PS - A não qualidade tem custos. As ações pela segurança do paciente e a qualidade do cuidado precisam ser vistas como investimento, não só como despesa. Um doente com uma infecção hospitalar vai ficar mais tempo internado, vai consumir mais recursos, vai ocupar o leito de outro doente. É claro que é preciso transformar os modelos de financiamento, a exemplo do movimento iniciado por Michael Porter, que propõe cuidados de saúde baseados em valores (Value-Based Health Care - VBHC). Se eu tiver melhores outcomes, eu ganho mais. Por exemplo, com relação aos never events. Nos Estados Unidos, se eles ocorrem, as seguradoras não pagam, o ônus fica com a instituição. Se um doente com determinadas características não poderia ter uma infecção, mas tem, todo o prolongamento na cadeia hospitalar e o consumo de recursos a seguradora não vai pagar. Só assim a questão passa a ser uma prioridade para aquele hospital, que vai alinhar toda a sua assistência para a qualidade do cuidado e segurança do paciente.
Você também tocou na importância da formação em segurança do paciente. Sabemos que é um assunto que precisaria ser transversal a todas as disciplinas das graduações em saúde, por exemplo, mas não é.
PS - Essa é uma questão muito difícil porque tem a ver com a autonomia das universidades.
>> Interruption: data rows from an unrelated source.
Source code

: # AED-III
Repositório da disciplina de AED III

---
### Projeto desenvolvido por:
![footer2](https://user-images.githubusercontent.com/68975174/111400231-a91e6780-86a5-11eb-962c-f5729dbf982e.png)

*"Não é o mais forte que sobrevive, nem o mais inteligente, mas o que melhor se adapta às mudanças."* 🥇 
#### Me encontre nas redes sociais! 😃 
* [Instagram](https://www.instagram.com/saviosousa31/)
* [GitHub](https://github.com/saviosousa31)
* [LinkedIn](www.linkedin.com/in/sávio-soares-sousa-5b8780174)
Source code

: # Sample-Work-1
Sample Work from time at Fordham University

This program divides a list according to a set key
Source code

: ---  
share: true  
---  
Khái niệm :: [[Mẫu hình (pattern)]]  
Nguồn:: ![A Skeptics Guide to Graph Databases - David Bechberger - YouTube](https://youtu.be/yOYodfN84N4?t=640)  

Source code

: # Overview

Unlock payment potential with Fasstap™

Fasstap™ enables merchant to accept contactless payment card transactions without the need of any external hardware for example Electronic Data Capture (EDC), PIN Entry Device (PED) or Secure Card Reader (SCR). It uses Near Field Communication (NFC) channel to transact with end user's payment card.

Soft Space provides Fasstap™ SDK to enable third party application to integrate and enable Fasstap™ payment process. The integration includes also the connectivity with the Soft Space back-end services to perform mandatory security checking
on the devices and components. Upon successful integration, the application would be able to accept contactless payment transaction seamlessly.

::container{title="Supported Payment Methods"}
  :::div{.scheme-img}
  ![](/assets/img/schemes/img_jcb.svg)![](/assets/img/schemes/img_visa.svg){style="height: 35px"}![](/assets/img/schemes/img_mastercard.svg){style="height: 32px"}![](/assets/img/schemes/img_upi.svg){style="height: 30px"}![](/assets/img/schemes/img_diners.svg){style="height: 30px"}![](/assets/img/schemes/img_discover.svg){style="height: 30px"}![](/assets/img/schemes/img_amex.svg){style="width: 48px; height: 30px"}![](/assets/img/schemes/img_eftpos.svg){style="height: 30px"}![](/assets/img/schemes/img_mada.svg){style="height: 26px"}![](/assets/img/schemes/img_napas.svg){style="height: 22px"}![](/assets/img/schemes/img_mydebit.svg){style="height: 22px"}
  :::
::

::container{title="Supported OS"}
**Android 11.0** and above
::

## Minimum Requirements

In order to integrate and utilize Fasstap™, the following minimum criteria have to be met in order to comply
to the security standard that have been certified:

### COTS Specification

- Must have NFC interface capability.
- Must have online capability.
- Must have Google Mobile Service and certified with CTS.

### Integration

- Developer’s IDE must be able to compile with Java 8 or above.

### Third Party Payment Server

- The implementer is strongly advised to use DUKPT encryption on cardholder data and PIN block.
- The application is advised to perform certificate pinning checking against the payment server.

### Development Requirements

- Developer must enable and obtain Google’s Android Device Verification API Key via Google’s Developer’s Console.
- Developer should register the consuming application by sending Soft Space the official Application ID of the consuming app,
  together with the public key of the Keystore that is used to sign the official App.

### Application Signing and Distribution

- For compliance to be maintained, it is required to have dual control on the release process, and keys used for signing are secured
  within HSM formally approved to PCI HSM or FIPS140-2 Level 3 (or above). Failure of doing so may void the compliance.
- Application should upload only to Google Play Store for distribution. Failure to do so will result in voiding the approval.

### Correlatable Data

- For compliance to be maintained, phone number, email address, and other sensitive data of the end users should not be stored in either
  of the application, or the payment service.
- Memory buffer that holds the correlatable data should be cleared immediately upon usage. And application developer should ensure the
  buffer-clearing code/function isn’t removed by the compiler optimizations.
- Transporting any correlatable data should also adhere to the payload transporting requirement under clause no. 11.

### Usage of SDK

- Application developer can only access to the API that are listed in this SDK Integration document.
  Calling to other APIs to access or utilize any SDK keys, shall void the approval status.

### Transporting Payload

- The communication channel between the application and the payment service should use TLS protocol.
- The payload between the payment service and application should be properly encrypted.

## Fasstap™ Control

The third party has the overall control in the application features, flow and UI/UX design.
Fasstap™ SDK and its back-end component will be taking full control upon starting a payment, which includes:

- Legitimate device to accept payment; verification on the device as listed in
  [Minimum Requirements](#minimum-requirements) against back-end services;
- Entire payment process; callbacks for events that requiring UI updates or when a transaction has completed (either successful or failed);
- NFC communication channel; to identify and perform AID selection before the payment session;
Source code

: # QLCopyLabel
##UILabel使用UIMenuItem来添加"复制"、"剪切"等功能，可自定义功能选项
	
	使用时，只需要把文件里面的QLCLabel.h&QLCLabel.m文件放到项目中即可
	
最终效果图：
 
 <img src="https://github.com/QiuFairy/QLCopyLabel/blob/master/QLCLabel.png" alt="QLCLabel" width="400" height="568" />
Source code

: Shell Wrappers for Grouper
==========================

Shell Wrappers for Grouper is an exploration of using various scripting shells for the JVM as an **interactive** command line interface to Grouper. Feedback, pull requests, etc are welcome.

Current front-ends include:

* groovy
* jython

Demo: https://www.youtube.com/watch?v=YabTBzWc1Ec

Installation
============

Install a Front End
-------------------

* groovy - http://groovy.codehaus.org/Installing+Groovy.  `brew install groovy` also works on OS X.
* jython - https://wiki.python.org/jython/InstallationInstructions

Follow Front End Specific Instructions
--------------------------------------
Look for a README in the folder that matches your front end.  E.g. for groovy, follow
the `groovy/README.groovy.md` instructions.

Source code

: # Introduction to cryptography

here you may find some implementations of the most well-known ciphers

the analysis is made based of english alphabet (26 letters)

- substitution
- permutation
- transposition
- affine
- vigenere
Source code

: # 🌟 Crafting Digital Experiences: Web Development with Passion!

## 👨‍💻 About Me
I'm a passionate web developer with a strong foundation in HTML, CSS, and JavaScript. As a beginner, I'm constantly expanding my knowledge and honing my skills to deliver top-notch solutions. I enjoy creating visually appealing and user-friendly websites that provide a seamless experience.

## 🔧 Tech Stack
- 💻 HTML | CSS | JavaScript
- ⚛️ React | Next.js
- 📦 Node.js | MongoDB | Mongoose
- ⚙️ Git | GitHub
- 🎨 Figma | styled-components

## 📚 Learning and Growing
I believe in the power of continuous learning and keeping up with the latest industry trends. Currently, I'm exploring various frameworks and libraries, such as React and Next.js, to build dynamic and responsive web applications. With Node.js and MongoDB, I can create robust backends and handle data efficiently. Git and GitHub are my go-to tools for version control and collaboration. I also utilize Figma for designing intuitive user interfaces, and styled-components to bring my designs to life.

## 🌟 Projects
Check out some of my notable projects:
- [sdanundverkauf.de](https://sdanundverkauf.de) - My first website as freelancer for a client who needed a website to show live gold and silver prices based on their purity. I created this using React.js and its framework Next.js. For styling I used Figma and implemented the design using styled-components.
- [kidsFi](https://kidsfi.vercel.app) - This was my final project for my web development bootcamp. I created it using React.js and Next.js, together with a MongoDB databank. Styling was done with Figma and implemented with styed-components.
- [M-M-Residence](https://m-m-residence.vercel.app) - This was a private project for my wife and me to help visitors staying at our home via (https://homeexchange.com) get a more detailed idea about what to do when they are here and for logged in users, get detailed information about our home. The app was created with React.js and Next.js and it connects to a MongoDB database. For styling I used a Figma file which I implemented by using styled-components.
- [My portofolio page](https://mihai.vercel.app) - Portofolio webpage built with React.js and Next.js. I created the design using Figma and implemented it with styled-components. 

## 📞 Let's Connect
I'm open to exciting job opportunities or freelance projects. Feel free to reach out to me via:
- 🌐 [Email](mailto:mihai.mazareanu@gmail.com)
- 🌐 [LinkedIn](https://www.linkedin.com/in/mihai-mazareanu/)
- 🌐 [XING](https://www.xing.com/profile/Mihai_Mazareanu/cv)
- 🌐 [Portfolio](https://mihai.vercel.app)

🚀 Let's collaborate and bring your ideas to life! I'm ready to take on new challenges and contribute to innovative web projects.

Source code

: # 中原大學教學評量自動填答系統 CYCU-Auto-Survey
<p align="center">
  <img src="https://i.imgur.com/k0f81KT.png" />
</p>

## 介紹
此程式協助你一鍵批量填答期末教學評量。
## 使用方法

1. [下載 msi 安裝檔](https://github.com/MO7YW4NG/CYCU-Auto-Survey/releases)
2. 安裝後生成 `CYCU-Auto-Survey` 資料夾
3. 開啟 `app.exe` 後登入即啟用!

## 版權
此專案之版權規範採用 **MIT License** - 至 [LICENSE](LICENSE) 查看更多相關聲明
Pelo menos em Portugal e nos países que conheço, toda a gente na graduação acha mais importante a fisiologia, a anatomia, a fisiopatologia das doenças etc, e os aspectos da segurança do paciente ficam em segundo plano, quando deveriam ser tratados no mesmo nível, para termos futuras gerações mais atentas, mais preparadas. Na pós-graduação o cenário melhora com as especializações, os cursos curtos, os próprios congressos como esse, da SOBRASP, que acabam por estimular os profissionais de saúde a se conectarem mais com esses conteúdos.
Poderia falar um pouco sobre o primeiro relatório sobre segurança do paciente publicado pela OMS, em maio de 2024, e do seu trabalho no Centro Colaborativo da OMS para Educação, Pesquisa e Avaliação da Qualidade e Segurança na Saúde, na Escola Nacional de Saúde Pública da Universidade NOVA de Lisboa?
PS - Esse relatório foi feito pela equipe do escritório da OMS em Genebra. Nós, enquanto centro colaborador, apoiamos a OMS em nível mundial naquilo que ela não tem expertise, atuamos na parte da educação, pesquisa e avaliações sobre qualidade e segurança. O que fizemos, a pedido do escritório de Atenas da Organização, foi uma revisão para tentar mapear os países que já tinham implementado planos de qualidade e segurança do paciente, saber como construíram esses programas, como implementaram, as barreiras/dificuldades. O objetivo foi trazer mais conhecimentos baseados em evidências para a OMS apoiar os países. #
*Paulo Sousa foi entrevistado por Jaciara Rodrigues, jornalista da Dedicata Comunica, assessoria de imprensa da SOBRASP.